导读:Sora 是OpenAI研发的一个可以根据文字描述生成视频的AI模型。它的主要特性、功能以及OpenAI在安全和应用方面的策略的核心要点如下所示:


>> Sora可以根据文字描述直接生成视频,这种能力可以帮助人们用文字来传达想法和创造内容。能够根据用户提供的详细文字描述生成符合描述要求的视频。

>> Sora可以生成长达一分钟的视频,保证视频质量和符合用户描述。它还可以扩展已有视频为更长时间。

>> Sora不仅可以生成单个视频,还能够将已有视频或图片进行延续和补全, 确保目标即使暂时消失在视线之外也保持不变。

>> Sora可以生成包含多个场景和角色的复杂视频,角色表达会贯穿始终。它也可以基于图片生成视频。


>> Sora采用类似GPT的Transformer网络结构,它可以处理不同时长、分辨率和格式的视觉数据,可以很好地体现出深度学习模型在视觉领域的应用前景。

>> Sora采用DALL-E 3的重新描述技术,能够更好地根据用户文字描述中的细节生成视频内容。

>> OpenAI将进一步开展安全测试,同时构建检测模型识别生成视频的真实性。在产品化前将采取一系列措施防止滥用。


>> OpenAI正在与相关机构合作,通过对抗测试来提升Sora识别误导内容和存在偏差的能力,以确保安全应用。OpenAI将与政府、教育机构等合作,研究如何将该技术应用于更多积极场景,同时防止滥用。

>> Sora可视为实现通用人工智能的一个里程碑,它可以更好地理解和模拟现实世界。将来Sora可能会用于开发更高水平的AI,例如通用人工智能。这需要不断完善技术并学习用户实际应用情况。
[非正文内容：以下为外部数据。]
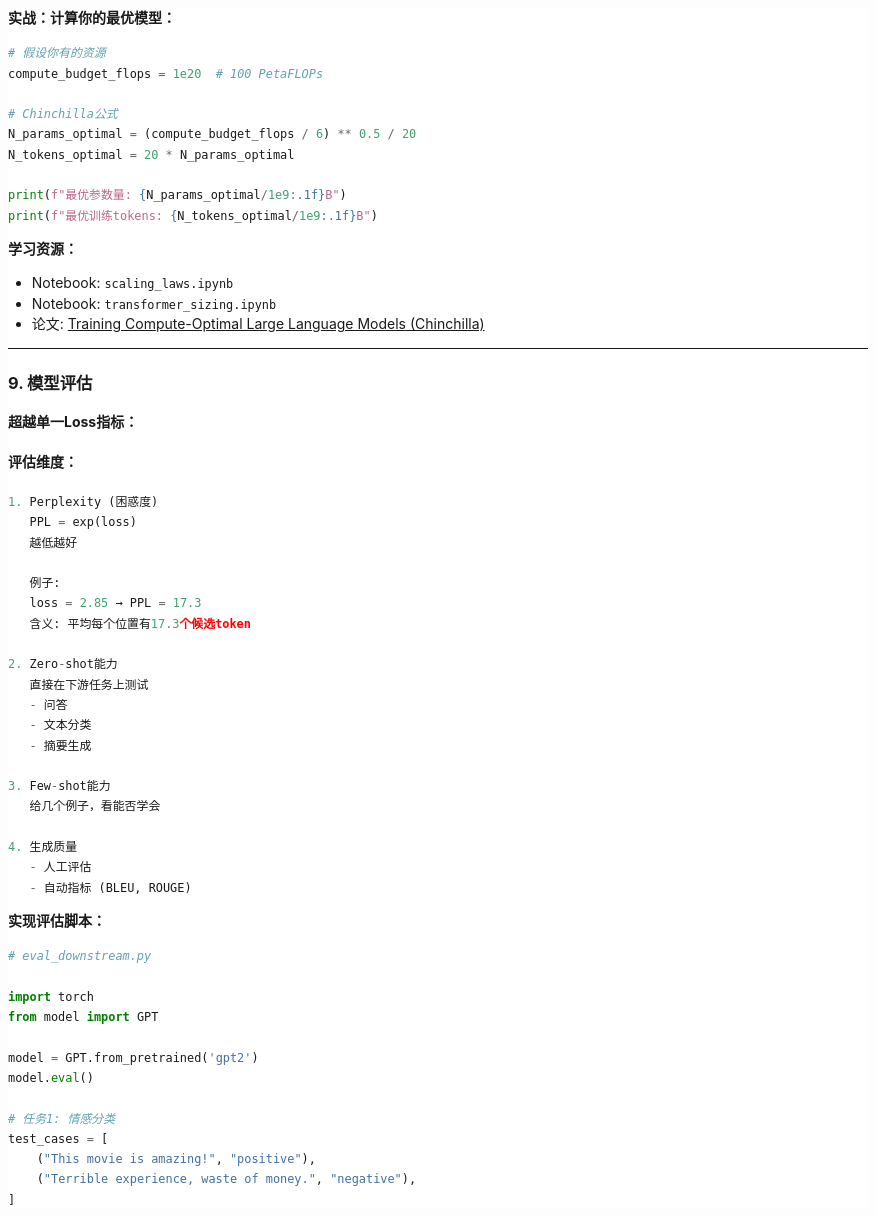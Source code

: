 **实战：计算你的最优模型：**

```python
# 假设你有的资源
compute_budget_flops = 1e20  # 100 PetaFLOPs

# Chinchilla公式
N_params_optimal = (compute_budget_flops / 6) ** 0.5 / 20
N_tokens_optimal = 20 * N_params_optimal

print(f"最优参数量: {N_params_optimal/1e9:.1f}B")
print(f"最优训练tokens: {N_tokens_optimal/1e9:.1f}B")
```

**学习资源：**
- Notebook: `scaling_laws.ipynb`
- Notebook: `transformer_sizing.ipynb`
- 论文: [Training Compute-Optimal Large Language Models (Chinchilla)](https://arxiv.org/abs/2203.15556)

---

### 9. 模型评估

**超越单一Loss指标：**

#### 评估维度：

```python
1. Perplexity (困惑度)
   PPL = exp(loss)
   越低越好
   
   例子:
   loss = 2.85 → PPL = 17.3
   含义: 平均每个位置有17.3个候选token

2. Zero-shot能力
   直接在下游任务上测试
   - 问答
   - 文本分类
   - 摘要生成

3. Few-shot能力
   给几个例子，看能否学会
   
4. 生成质量
   - 人工评估
   - 自动指标 (BLEU, ROUGE)
```

**实现评估脚本：**

```python
# eval_downstream.py

import torch
from model import GPT

model = GPT.from_pretrained('gpt2')
model.eval()

# 任务1: 情感分类
test_cases = [
    ("This movie is amazing!", "positive"),
    ("Terrible experience, waste of money.", "negative"),
]
```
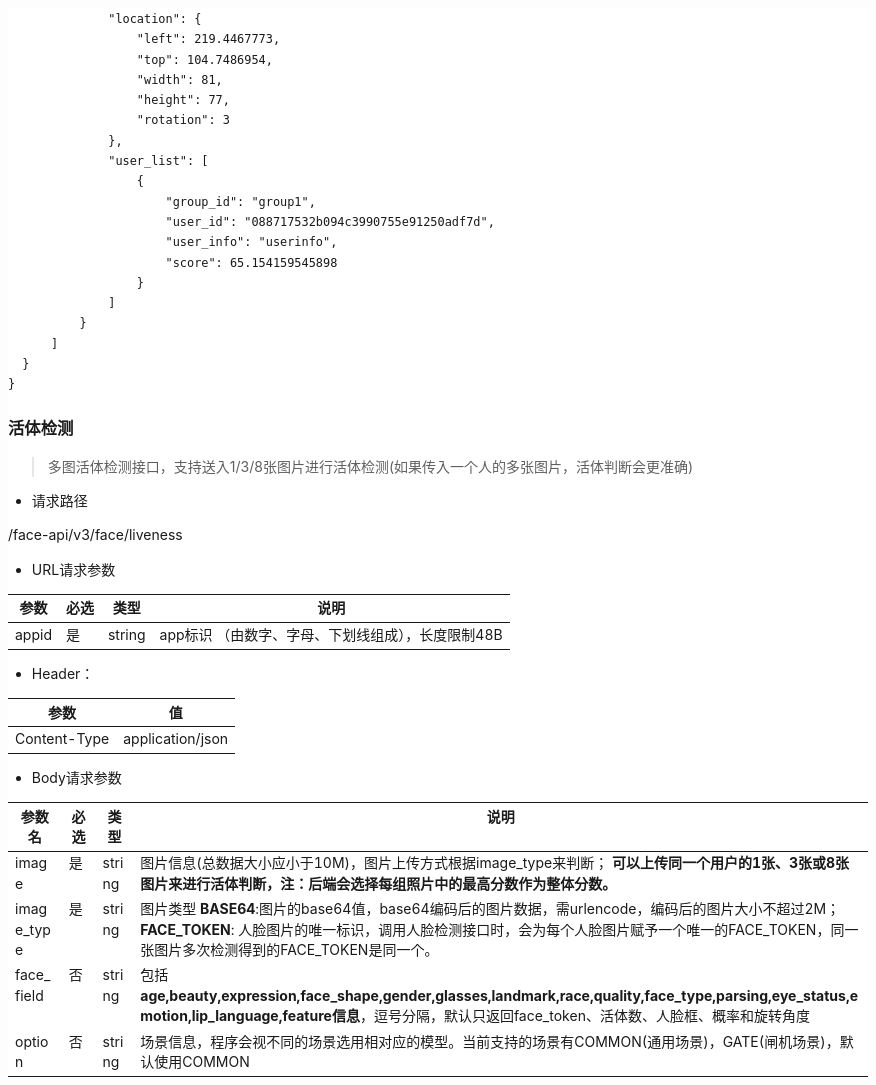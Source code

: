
   ```text
                "location": {
                    "left": 219.4467773,
                    "top": 104.7486954,
                    "width": 81,
                    "height": 77,
                    "rotation": 3
                },
                "user_list": [
                    {
                        "group_id": "group1",
                        "user_id": "088717532b094c3990755e91250adf7d",
                        "user_info": "userinfo",
                        "score": 65.154159545898
                    }
                ]
            }
        ]
    }
  }
  ```



### 活体检测

> 多图活体检测接口，支持送入1/3/8张图片进行活体检测(如果传入一个人的多张图片，活体判断会更准确)

- 请求路径

/face-api/v3/face/liveness

- URL请求参数

| 参数  | 必选 | 类型   | 说明                                              |
| ----- | ---- | ------ | ------------------------------------------------- |
| appid | 是   | string | app标识 （由数字、字母、下划线组成），长度限制48B |

- Header：

| 参数         | 值               |
| ------------ | ---------------- |
| Content-Type | application/json |

- Body请求参数

| 参数名     | 必选 | 类型   | 说明                                                         |
| ---------- | ---- | ------ | ------------------------------------------------------------ |
| image      | 是   | string | 图片信息(总数据大小应小于10M)，图片上传方式根据image_type来判断； **可以上传同一个用户的1张、3张或8张图片来进行活体判断，注：后端会选择每组照片中的最高分数作为整体分数。** |
| image_type | 是   | string | 图片类型 **BASE64**:图片的base64值，base64编码后的图片数据，需urlencode，编码后的图片大小不超过2M； **FACE_TOKEN**: 人脸图片的唯一标识，调用人脸检测接口时，会为每个人脸图片赋予一个唯一的FACE_TOKEN，同一张图片多次检测得到的FACE_TOKEN是同一个。 |
| face_field | 否   | string | 包括**age,beauty,expression,face_shape,gender,glasses,landmark,race,quality,face_type,parsing,eye_status,emotion,lip_language,feature信息**，逗号分隔，默认只返回face_token、活体数、人脸框、概率和旋转角度 |
| option     | 否   | string | 场景信息，程序会视不同的场景选用相对应的模型。当前支持的场景有COMMON(通用场景)，GATE(闸机场景)，默认使用COMMON |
VGM之Sora:OpenAI重磅发布一款“炸天”的视频生成模型—《Video generation models as world simulators视频生成模型作为世界模拟器》翻译与解读




Prompt: A stylish woman walks down a Tokyo street filled with warm glowing neon and animated city signage. She wears a black leather jacket, a long red dress, and black boots, and carries a black purse. She wears sunglasses and red lipstick. She walks confidently and casually. The street is damp and reflective, creating a mirror effect of the colorful lights. Many pedestrians walk about.一个时尚的女人走在东京的街道上,到处都是温暖发光的霓虹灯和动态的城市标识。她穿着一件黑色皮夹克,一条长长的红色连衣裙,黑色靴子,背着一个黑色手提包。她戴着墨镜,涂着红色口红。她走起路来自信而随意。街道是潮湿和反光的,产生了五彩灯光的镜像效果。许多行人在街上走来走去。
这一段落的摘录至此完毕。